11-17-2005, 05:21 PM
[ QUOTE ]
[ QUOTE ]
My next hand could be pocket aces. I still have 800 chips left. I can double up.

[/ QUOTE ]
You could also get nothing better than 8 high until you're blinded out. Chaos theory: don't try to predict the future, make the best play you can now and let the future take care of itself.
Let's look at the flipside of your reasoning. Say you do call, he turns over TT, you hit a queen on the flop and double up (you're at 2350 now). And THEN you get pocket aces. You bring it in for another raise and get two calls. You get all in on a Qxx flop against a guy with KQ and double up again. Now you're at 5000 chips and in commanding position. If you'd folded the AQ, you'd only be at about 1700 chips.

[/ QUOTE ]

This has actually happened to me many times. Last night is a good example:

I was the short stack with 8 left. Went all-in preflop with Q-10, was called by JJ. Hit my queen on the flop. Doubled to 2000 chips. The blinds were 200-400. Very next hand was dealt AA. Was able to get it all-in on the flop. Doubled to over 4000. Very next hand, got KK. Doubled through again. That streak of luck inspired me to play better poker and I won the tourney. But had I not gone all-in with the q-10 in the first place, I am convinced I would have been out 8th.

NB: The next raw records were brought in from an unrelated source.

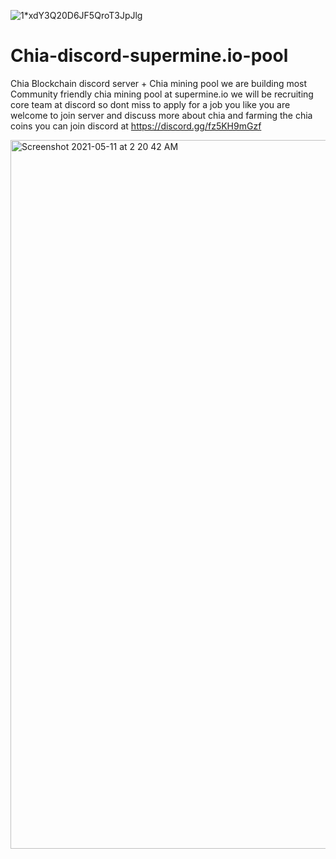 ![1*xdY3Q20D6JF5QroT3JpJlg](https://user-images.githubusercontent.com/13023313/117725112-51622f80-b202-11eb-8edc-b64747cd4100.png)
# Chia-discord-supermine.io-pool
Chia Blockchain discord server + Chia mining pool 
we are building most Community friendly chia mining pool at supermine.io 
we will be recruiting core team at discord so dont miss to apply for a job you like
you are welcome to join server and discuss more about chia and farming the chia coins
you can join discord at https://discord.gg/fz5KH9mGzf

<img width="1134" alt="Screenshot 2021-05-11 at 2 20 42 AM" src="https://user-images.githubusercontent.com/13023313/117725151-5de68800-b202-11eb-9cf7-943e6b8a9add.png">
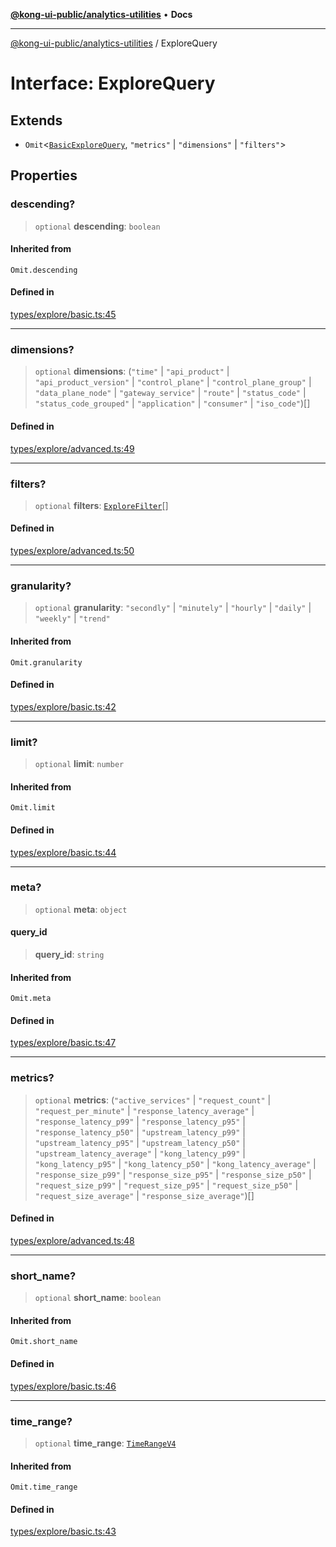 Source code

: [**@kong-ui-public/analytics-utilities**](../README.md) • **Docs**

***

[@kong-ui-public/analytics-utilities](../README.md) / ExploreQuery

# Interface: ExploreQuery

## Extends

- `Omit`\<[`BasicExploreQuery`](BasicExploreQuery.md), `"metrics"` \| `"dimensions"` \| `"filters"`\>

## Properties

### descending?

> `optional` **descending**: `boolean`

#### Inherited from

`Omit.descending`

#### Defined in

[types/explore/basic.ts:45](https://github.com/Kong/public-ui-components/blob/main/packages/analytics/analytics-utilities/src/types/explore/basic.ts#L45)

***

### dimensions?

> `optional` **dimensions**: (`"time"` \| `"api_product"` \| `"api_product_version"` \| `"control_plane"` \| `"control_plane_group"` \| `"data_plane_node"` \| `"gateway_service"` \| `"route"` \| `"status_code"` \| `"status_code_grouped"` \| `"application"` \| `"consumer"` \| `"iso_code"`)[]

#### Defined in

[types/explore/advanced.ts:49](https://github.com/Kong/public-ui-components/blob/main/packages/analytics/analytics-utilities/src/types/explore/advanced.ts#L49)

***

### filters?

> `optional` **filters**: [`ExploreFilter`](ExploreFilter.md)[]

#### Defined in

[types/explore/advanced.ts:50](https://github.com/Kong/public-ui-components/blob/main/packages/analytics/analytics-utilities/src/types/explore/advanced.ts#L50)

***

### granularity?

> `optional` **granularity**: `"secondly"` \| `"minutely"` \| `"hourly"` \| `"daily"` \| `"weekly"` \| `"trend"`

#### Inherited from

`Omit.granularity`

#### Defined in

[types/explore/basic.ts:42](https://github.com/Kong/public-ui-components/blob/main/packages/analytics/analytics-utilities/src/types/explore/basic.ts#L42)

***

### limit?

> `optional` **limit**: `number`

#### Inherited from

`Omit.limit`

#### Defined in

[types/explore/basic.ts:44](https://github.com/Kong/public-ui-components/blob/main/packages/analytics/analytics-utilities/src/types/explore/basic.ts#L44)

***

### meta?

> `optional` **meta**: `object`

#### query\_id

> **query\_id**: `string`

#### Inherited from

`Omit.meta`

#### Defined in

[types/explore/basic.ts:47](https://github.com/Kong/public-ui-components/blob/main/packages/analytics/analytics-utilities/src/types/explore/basic.ts#L47)

***

### metrics?

> `optional` **metrics**: (`"active_services"` \| `"request_count"` \| `"request_per_minute"` \| `"response_latency_average"` \| `"response_latency_p99"` \| `"response_latency_p95"` \| `"response_latency_p50"` \| `"upstream_latency_p99"` \| `"upstream_latency_p95"` \| `"upstream_latency_p50"` \| `"upstream_latency_average"` \| `"kong_latency_p99"` \| `"kong_latency_p95"` \| `"kong_latency_p50"` \| `"kong_latency_average"` \| `"response_size_p99"` \| `"response_size_p95"` \| `"response_size_p50"` \| `"request_size_p99"` \| `"request_size_p95"` \| `"request_size_p50"` \| `"request_size_average"` \| `"response_size_average"`)[]

#### Defined in

[types/explore/advanced.ts:48](https://github.com/Kong/public-ui-components/blob/main/packages/analytics/analytics-utilities/src/types/explore/advanced.ts#L48)

***

### short\_name?

> `optional` **short\_name**: `boolean`

#### Inherited from

`Omit.short_name`

#### Defined in

[types/explore/basic.ts:46](https://github.com/Kong/public-ui-components/blob/main/packages/analytics/analytics-utilities/src/types/explore/basic.ts#L46)

***

### time\_range?

> `optional` **time\_range**: [`TimeRangeV4`](../type-aliases/TimeRangeV4.md)

#### Inherited from

`Omit.time_range`

#### Defined in

[types/explore/basic.ts:43](https://github.com/Kong/public-ui-components/blob/main/packages/analytics/analytics-utilities/src/types/explore/basic.ts#L43)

Perhaps not the best example, but I am still excited about my win last night! /images/graemlins/grin.gif

-Gross

ZootMurph
11-17-2005, 05:40 PM
First, I don't like AQ against any reraises. Second, you raised from an early position, which in itself shows strength. To compound all that, you have a guy who you said has only shown down good hands. I really think this is an easy easy fold unless you feel a miracle coming on.